We develop and apply advanced artificial intelligence techniques to solve complex problems in electromagnetics and RF/microwave engineering. Our research focuses on integrating machine learning methodologies—including active learning, deep neural networks (DNN), diffusion models, and differentiable physics—into electromagnetic wave analysis. By replacing or augmenting conventional full-wave simulations (e.g., FDTD, RCWA), we design high-performance meta-devices, such as frequency selective rasorbers (FSR) for stealth radomes and 6G RF active metasurfaces.

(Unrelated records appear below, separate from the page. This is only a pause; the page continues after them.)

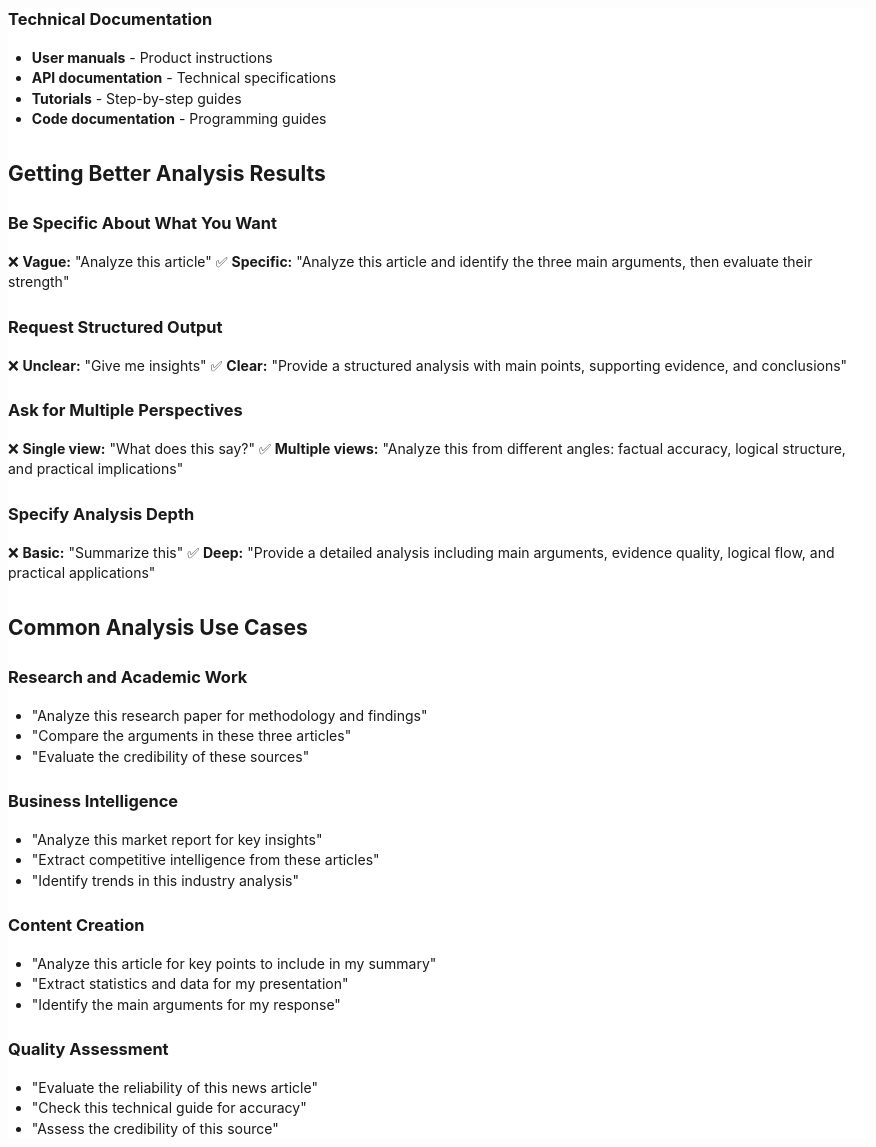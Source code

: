 ### Technical Documentation
- **User manuals** - Product instructions
- **API documentation** - Technical specifications
- **Tutorials** - Step-by-step guides
- **Code documentation** - Programming guides

## Getting Better Analysis Results

### Be Specific About What You Want
❌ **Vague:** "Analyze this article"
✅ **Specific:** "Analyze this article and identify the three main arguments, then evaluate their strength"

### Request Structured Output
❌ **Unclear:** "Give me insights"
✅ **Clear:** "Provide a structured analysis with main points, supporting evidence, and conclusions"

### Ask for Multiple Perspectives
❌ **Single view:** "What does this say?"
✅ **Multiple views:** "Analyze this from different angles: factual accuracy, logical structure, and practical implications"

### Specify Analysis Depth
❌ **Basic:** "Summarize this"
✅ **Deep:** "Provide a detailed analysis including main arguments, evidence quality, logical flow, and practical applications"

## Common Analysis Use Cases

### Research and Academic Work
- "Analyze this research paper for methodology and findings"
- "Compare the arguments in these three articles"
- "Evaluate the credibility of these sources"

### Business Intelligence
- "Analyze this market report for key insights"
- "Extract competitive intelligence from these articles"
- "Identify trends in this industry analysis"

### Content Creation
- "Analyze this article for key points to include in my summary"
- "Extract statistics and data for my presentation"
- "Identify the main arguments for my response"

### Quality Assessment
- "Evaluate the reliability of this news article"
- "Check this technical guide for accuracy"
- "Assess the credibility of this source"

Key Topics: Active Learning, Differentiable Physics, Generative AI for Meta-structures, Surrogate Modeling for RF/Microwave.

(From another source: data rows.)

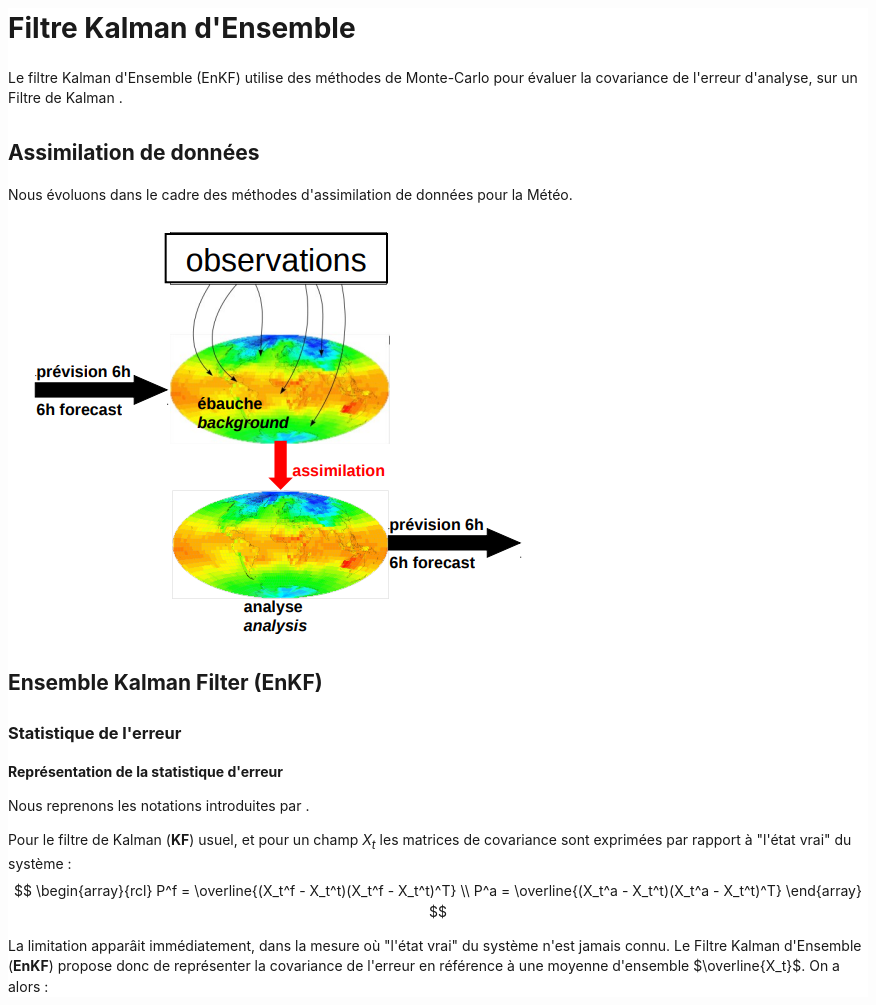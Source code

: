 # Filtre Kalman d'Ensemble

Le filtre Kalman d'Ensemble (EnKF) utilise des méthodes de Monte-Carlo pour évaluer la covariance de l'erreur d'analyse, sur un Filtre de Kalman [](doi:10.1029/94JC00572).

## Assimilation de données 

Nous évoluons dans le cadre des méthodes d'assimilation de données pour la Météo.

![cycle d'assimilation](./img/assimilation.png)


## Ensemble Kalman Filter (EnKF)

### Statistique de l'erreur

**Représentation de la statistique d'erreur** 

Nous reprenons les notations introduites par [](doi:10.1109/MCS.2009.932223).

Pour le filtre de Kalman (**KF**) usuel, et pour un champ $X_t$ les matrices de covariance sont exprimées par rapport à "l'état vrai" du système :
$$
\begin{array}{rcl}
    P^f = \overline{(X_t^f - X_t^t)(X_t^f - X_t^t)^T} \\
    P^a = \overline{(X_t^a - X_t^t)(X_t^a - X_t^t)^T}
\end{array}
$$

La limitation apparâit immédiatement, dans la mesure où "l'état vrai" du système n'est jamais connu. Le Filtre Kalman d'Ensemble (**EnKF**) propose donc de représenter la covariance de l'erreur en référence à une moyenne d'ensemble $\overline{X_t}$. On a alors :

We explore the intersection of artificial intelligence and quantum computing to overcome the limitations of current noisy intermediate-scale quantum (NISQ) devices and to pave the way for fault-tolerant quantum computing (FTQC). Our research designs physics-informed quantum encoders that directly map machine learning weights—such as those from Higher-Order Factorization Machines (HOFM)—to quantum circuits. We also utilize AI to mitigate stochastic quantum noise (T1/T2) in quantum sensing and develop quantum-centric hybrid compilers to achieve practical quantum advantage.

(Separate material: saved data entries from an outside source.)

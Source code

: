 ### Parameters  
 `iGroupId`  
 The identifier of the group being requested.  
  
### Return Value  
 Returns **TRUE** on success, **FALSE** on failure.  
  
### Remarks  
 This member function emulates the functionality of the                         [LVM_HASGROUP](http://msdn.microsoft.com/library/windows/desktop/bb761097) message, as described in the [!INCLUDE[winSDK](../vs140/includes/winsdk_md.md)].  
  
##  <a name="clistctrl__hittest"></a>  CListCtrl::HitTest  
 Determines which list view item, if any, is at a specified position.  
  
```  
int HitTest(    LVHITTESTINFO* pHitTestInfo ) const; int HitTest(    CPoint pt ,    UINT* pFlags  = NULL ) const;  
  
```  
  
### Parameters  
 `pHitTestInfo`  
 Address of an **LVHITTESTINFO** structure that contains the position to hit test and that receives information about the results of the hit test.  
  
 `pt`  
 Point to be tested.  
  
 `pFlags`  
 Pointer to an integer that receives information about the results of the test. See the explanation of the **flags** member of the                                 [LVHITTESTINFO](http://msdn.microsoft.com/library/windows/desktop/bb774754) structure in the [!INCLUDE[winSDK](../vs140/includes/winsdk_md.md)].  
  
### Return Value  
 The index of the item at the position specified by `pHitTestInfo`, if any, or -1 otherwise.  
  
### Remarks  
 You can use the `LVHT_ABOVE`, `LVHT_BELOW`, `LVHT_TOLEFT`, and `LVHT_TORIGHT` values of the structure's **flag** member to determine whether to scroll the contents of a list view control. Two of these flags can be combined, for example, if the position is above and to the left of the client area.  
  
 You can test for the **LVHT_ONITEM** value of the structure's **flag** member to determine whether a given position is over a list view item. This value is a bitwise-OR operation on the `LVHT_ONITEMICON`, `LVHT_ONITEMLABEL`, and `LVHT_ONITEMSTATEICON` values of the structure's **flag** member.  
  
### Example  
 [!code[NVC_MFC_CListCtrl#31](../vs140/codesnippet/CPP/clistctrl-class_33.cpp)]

Key Topics: Quantum-centric Hybrid Computing, Physics-informed Quantum Encoders, AI-assisted Quantum Sensing, Quantum Advantage.
We bridge the critical gap between computational simulation and physical fabrication. Relying solely on simulation data often leads to performance degradation in actual manufacturing. To resolve this, we employ Bayesian optimization and active learning to integrate experimental measurements directly with simulation models. This data-driven methodology significantly minimizes trial-and-error in fabrication. Our core applications span next-generation semiconductor manufacturing—including IGZO thin-film processes developed through collaborative research—as well as nanophotonic structures and SiOx battery electrodes.
Key Topics: Semiconductor Manufacturing (IGZO), Active Learning, Bayesian Optimization, Fabrication-Aware Design, Process Optimization.